TASK TO CARRY OUT:
If a record contains a picture, drop the picture and copy everything else exactly.

ENTRIES SUPPLIED:
___
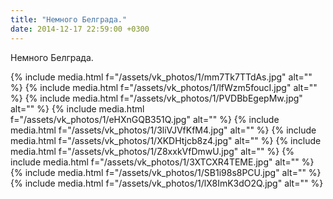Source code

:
 ```yaml
---
title: "Немного Белграда."
date: 2014-12-17 22:59:00 +0300
---
```


Немного Белграда.


{% include media.html f="/assets/vk_photos/1/mm7Tk7TTdAs.jpg" alt="" %}
{% include media.html f="/assets/vk_photos/1/lfWzm5foucI.jpg" alt="" %}
{% include media.html f="/assets/vk_photos/1/PVDBbEgepMw.jpg" alt="" %}
{% include media.html f="/assets/vk_photos/1/eHXnGQB351Q.jpg" alt="" %}
{% include media.html f="/assets/vk_photos/1/3liVJVfKfM4.jpg" alt="" %}
{% include media.html f="/assets/vk_photos/1/XKDHtjcb8z4.jpg" alt="" %}
{% include media.html f="/assets/vk_photos/1/Z8xxkVfDmwU.jpg" alt="" %}
{% include media.html f="/assets/vk_photos/1/3XTCXR4TEME.jpg" alt="" %}
{% include media.html f="/assets/vk_photos/1/SB1i98s8PCU.jpg" alt="" %}
{% include media.html f="/assets/vk_photos/1/lX8ImK3dO2Q.jpg" alt="" %}
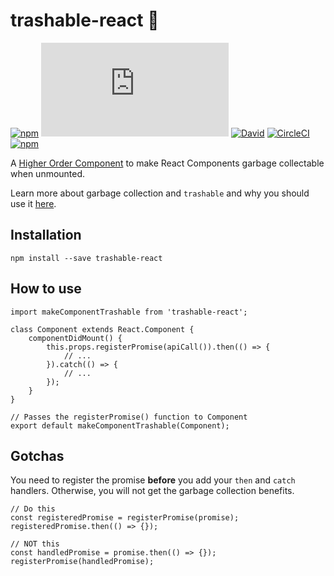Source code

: # trashable-react :put_litter_in_its_place:
[![npm](https://img.shields.io/npm/v/trashable-react.svg?style=flat-square)](https://www.npmjs.com/package/trashable-react)
[![NPM file size](http://img.badgesize.io/https://npmcdn.com/trashable-react/dist/index.js?style=flat-square)](https://www.npmjs.com/package/trashable-react)
[![David](https://david-dm.org/hjylewis/trashable-react.svg?style=flat-square)](https://www.npmjs.com/package/trashable-react)
[![CircleCI](https://img.shields.io/circleci/project/github/hjylewis/trashable-react/master.svg?style=flat-square)](https://circleci.com/gh/hjylewis/trashable-react)
[![npm](https://img.shields.io/npm/l/trashable-react.svg?style=flat-square)](https://github.com/hjylewis/trashable-react/blob/master/LICENSE)

A [Higher Order Component](https://reactjs.org/docs/higher-order-components.html) to make React Components garbage collectable when unmounted.

Learn more about garbage collection and `trashable` and why you should use it [here](https://github.com/hjylewis/trashable).

## Installation

```
npm install --save trashable-react
```

## How to use

```
import makeComponentTrashable from 'trashable-react';

class Component extends React.Component {
    componentDidMount() {
        this.props.registerPromise(apiCall()).then(() => {
            // ...
        }).catch(() => {
            // ...
        });
    }
}

// Passes the registerPromise() function to Component
export default makeComponentTrashable(Component);
```

## Gotchas

You need to register the promise **before** you add your `then` and `catch` handlers. Otherwise, you will not get the garbage collection benefits.

```
// Do this
const registeredPromise = registerPromise(promise);
registeredPromise.then(() => {});

// NOT this
const handledPromise = promise.then(() => {});
registerPromise(handledPromise);
```
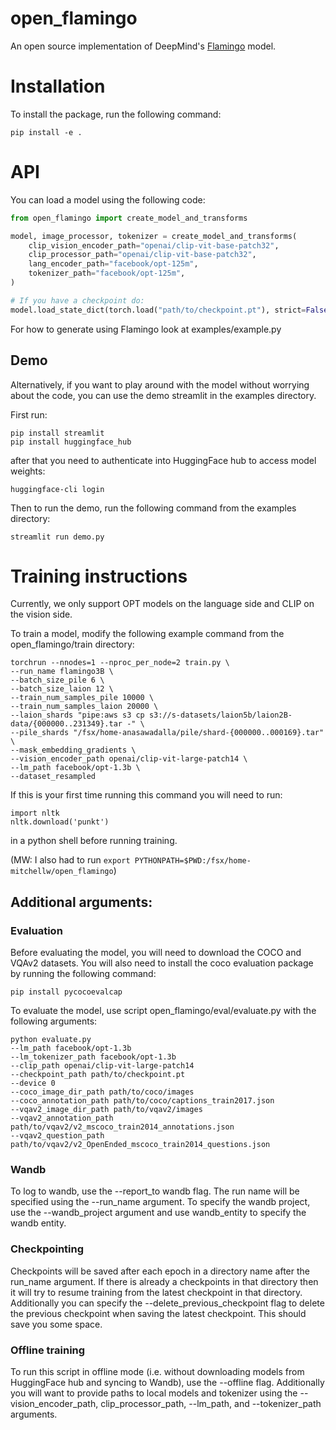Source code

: # open_flamingo

An open source implementation of DeepMind's [Flamingo](https://www.deepmind.com/blog/tackling-multiple-tasks-with-a-single-visual-language-model) model.

# Installation
To install the package, run the following command:
```
pip install -e .
```

# API
You can load a model using the following code:

``` python
from open_flamingo import create_model_and_transforms

model, image_processor, tokenizer = create_model_and_transforms(
    clip_vision_encoder_path="openai/clip-vit-base-patch32",
    clip_processor_path="openai/clip-vit-base-patch32",
    lang_encoder_path="facebook/opt-125m",
    tokenizer_path="facebook/opt-125m", 
)

# If you have a checkpoint do:
model.load_state_dict(torch.load("path/to/checkpoint.pt"), strict=False)

```
For how to generate using Flamingo look at examples/example.py

## Demo
Alternatively, if you want to play around with the model without worrying about the code, you can use the demo streamlit in the examples directory.

First run:
```
pip install streamlit
pip install huggingface_hub
```

after that you need to authenticate into HuggingFace hub to access model weights:

```
huggingface-cli login
```

Then to run the demo, run the following command from the examples directory:
```
streamlit run demo.py
```

# Training instructions
Currently, we only support OPT models on the language side and CLIP on the vision side.

To train a model, modify the following example command from the open_flamingo/train directory:
```
torchrun --nnodes=1 --nproc_per_node=2 train.py \
--run_name flamingo3B \
--batch_size_pile 6 \
--batch_size_laion 12 \
--train_num_samples_pile 10000 \
--train_num_samples_laion 20000 \
--laion_shards "pipe:aws s3 cp s3://s-datasets/laion5b/laion2B-data/{000000..231349}.tar -" \
--pile_shards "/fsx/home-anasawadalla/pile/shard-{000000..000169}.tar" \
--mask_embedding_gradients \
--vision_encoder_path openai/clip-vit-large-patch14 \
--lm_path facebook/opt-1.3b \
--dataset_resampled
```

If this is your first time running this command you will need to run:
```
import nltk
nltk.download('punkt')
```
in a python shell before running training.

(MW: I also had to run `export PYTHONPATH=$PWD:/fsx/home-mitchellw/open_flamingo`)

## Additional arguments:

### Evaluation
Before evaluating the model, you will need to download the COCO and VQAv2 datasets. You will also need to install the coco evaluation package by running the following command:
```
pip install pycocoevalcap
```

To evaluate the model, use script open_flamingo/eval/evaluate.py with the following arguments:

```
python evaluate.py
--lm_path facebook/opt-1.3b
--lm_tokenizer_path facebook/opt-1.3b
--clip_path openai/clip-vit-large-patch14
--checkpoint_path path/to/checkpoint.pt
--device 0
--coco_image_dir_path path/to/coco/images
--coco_annotation_path path/to/coco/captions_train2017.json
--vqav2_image_dir_path path/to/vqav2/images
--vqav2_annotation_path path/to/vqav2/v2_mscoco_train2014_annotations.json
--vqav2_question_path path/to/vqav2/v2_OpenEnded_mscoco_train2014_questions.json
``` 


### Wandb
To log to wandb, use the --report_to wandb flag. The run name will be specified using the --run_name argument. To specify the wandb project, use the --wandb_project argument and use wandb_entity to specify the wandb entity.

### Checkpointing
Checkpoints will be saved after each epoch in a directory name after the run_name argument. If there is already a checkpoints in that directory then it will try to resume training from the latest checkpoint in that directory. Additionally you can specify the --delete_previous_checkpoint flag to delete the previous checkpoint when saving the latest checkpoint. This should save you some space.

### Offline training
To run this script in offline mode (i.e. without downloading models from HuggingFace hub and syncing to Wandb), use the --offline flag. Additionally you will want to provide paths to local models and tokenizer using the --vision_encoder_path, clip_processor_path, --lm_path, and --tokenizer_path arguments.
___
RESULT FOR THIS EXERCISE:
Source code

:
 ```yaml
---
title: "Немного Белграда."
date: 2014-12-17 22:59:00 +0300
---
```


Немного Белграда.


{% include media.html f="/assets/vk_photos/1/mm7Tk7TTdAs.jpg" alt="" %}
{% include media.html f="/assets/vk_photos/1/lfWzm5foucI.jpg" alt="" %}
{% include media.html f="/assets/vk_photos/1/PVDBbEgepMw.jpg" alt="" %}
{% include media.html f="/assets/vk_photos/1/eHXnGQB351Q.jpg" alt="" %}
{% include media.html f="/assets/vk_photos/1/3liVJVfKfM4.jpg" alt="" %}
{% include media.html f="/assets/vk_photos/1/XKDHtjcb8z4.jpg" alt="" %}
{% include media.html f="/assets/vk_photos/1/Z8xxkVfDmwU.jpg" alt="" %}
{% include media.html f="/assets/vk_photos/1/3XTCXR4TEME.jpg" alt="" %}
{% include media.html f="/assets/vk_photos/1/SB1i98s8PCU.jpg" alt="" %}
{% include media.html f="/assets/vk_photos/1/lX8ImK3dO2Q.jpg" alt="" %}
Source code

: # trashable-react :put_litter_in_its_place:
[![npm](https://img.shields.io/npm/v/trashable-react.svg?style=flat-square)](https://www.npmjs.com/package/trashable-react)
[![NPM file size](http://img.badgesize.io/https://npmcdn.com/trashable-react/dist/index.js?style=flat-square)](https://www.npmjs.com/package/trashable-react)
[![David](https://david-dm.org/hjylewis/trashable-react.svg?style=flat-square)](https://www.npmjs.com/package/trashable-react)
[![CircleCI](https://img.shields.io/circleci/project/github/hjylewis/trashable-react/master.svg?style=flat-square)](https://circleci.com/gh/hjylewis/trashable-react)
[![npm](https://img.shields.io/npm/l/trashable-react.svg?style=flat-square)](https://github.com/hjylewis/trashable-react/blob/master/LICENSE)

A [Higher Order Component](https://reactjs.org/docs/higher-order-components.html) to make React Components garbage collectable when unmounted.

Learn more about garbage collection and `trashable` and why you should use it [here](https://github.com/hjylewis/trashable).

## Installation

```
npm install --save trashable-react
```

## How to use

```
import makeComponentTrashable from 'trashable-react';

class Component extends React.Component {
    componentDidMount() {
        this.props.registerPromise(apiCall()).then(() => {
            // ...
        }).catch(() => {
            // ...
        });
    }
}

// Passes the registerPromise() function to Component
export default makeComponentTrashable(Component);
```

## Gotchas

You need to register the promise **before** you add your `then` and `catch` handlers. Otherwise, you will not get the garbage collection benefits.

```
// Do this
const registeredPromise = registerPromise(promise);
registeredPromise.then(() => {});

// NOT this
const handledPromise = promise.then(() => {});
registerPromise(handledPromise);
```
Source code

: # open_flamingo

An open source implementation of DeepMind's [Flamingo](https://www.deepmind.com/blog/tackling-multiple-tasks-with-a-single-visual-language-model) model.

# Installation
To install the package, run the following command:
```
pip install -e .
```

# API
You can load a model using the following code:

``` python
from open_flamingo import create_model_and_transforms

model, image_processor, tokenizer = create_model_and_transforms(
    clip_vision_encoder_path="openai/clip-vit-base-patch32",
    clip_processor_path="openai/clip-vit-base-patch32",
    lang_encoder_path="facebook/opt-125m",
    tokenizer_path="facebook/opt-125m", 
)

# If you have a checkpoint do:
model.load_state_dict(torch.load("path/to/checkpoint.pt"), strict=False)

```
For how to generate using Flamingo look at examples/example.py

## Demo
Alternatively, if you want to play around with the model without worrying about the code, you can use the demo streamlit in the examples directory.

First run:
```
pip install streamlit
pip install huggingface_hub
```

after that you need to authenticate into HuggingFace hub to access model weights:

```
huggingface-cli login
```

Then to run the demo, run the following command from the examples directory:
```
streamlit run demo.py
```

# Training instructions
Currently, we only support OPT models on the language side and CLIP on the vision side.

To train a model, modify the following example command from the open_flamingo/train directory:
```
torchrun --nnodes=1 --nproc_per_node=2 train.py \
--run_name flamingo3B \
--batch_size_pile 6 \
--batch_size_laion 12 \
--train_num_samples_pile 10000 \
--train_num_samples_laion 20000 \
--laion_shards "pipe:aws s3 cp s3://s-datasets/laion5b/laion2B-data/{000000..231349}.tar -" \
--pile_shards "/fsx/home-anasawadalla/pile/shard-{000000..000169}.tar" \
--mask_embedding_gradients \
--vision_encoder_path openai/clip-vit-large-patch14 \
--lm_path facebook/opt-1.3b \
--dataset_resampled
```

If this is your first time running this command you will need to run:
```
import nltk
nltk.download('punkt')
```
in a python shell before running training.

(MW: I also had to run `export PYTHONPATH=$PWD:/fsx/home-mitchellw/open_flamingo`)

## Additional arguments:

### Evaluation
Before evaluating the model, you will need to download the COCO and VQAv2 datasets. You will also need to install the coco evaluation package by running the following command:
```
pip install pycocoevalcap
```

To evaluate the model, use script open_flamingo/eval/evaluate.py with the following arguments:

```
python evaluate.py
--lm_path facebook/opt-1.3b
--lm_tokenizer_path facebook/opt-1.3b
--clip_path openai/clip-vit-large-patch14
--checkpoint_path path/to/checkpoint.pt
--device 0
--coco_image_dir_path path/to/coco/images
--coco_annotation_path path/to/coco/captions_train2017.json
--vqav2_image_dir_path path/to/vqav2/images
--vqav2_annotation_path path/to/vqav2/v2_mscoco_train2014_annotations.json
--vqav2_question_path path/to/vqav2/v2_OpenEnded_mscoco_train2014_questions.json
``` 


### Wandb
To log to wandb, use the --report_to wandb flag. The run name will be specified using the --run_name argument. To specify the wandb project, use the --wandb_project argument and use wandb_entity to specify the wandb entity.

### Checkpointing
Checkpoints will be saved after each epoch in a directory name after the run_name argument. If there is already a checkpoints in that directory then it will try to resume training from the latest checkpoint in that directory. Additionally you can specify the --delete_previous_checkpoint flag to delete the previous checkpoint when saving the latest checkpoint. This should save you some space.

### Offline training
To run this script in offline mode (i.e. without downloading models from HuggingFace hub and syncing to Wandb), use the --offline flag. Additionally you will want to provide paths to local models and tokenizer using the --vision_encoder_path, clip_processor_path, --lm_path, and --tokenizer_path arguments.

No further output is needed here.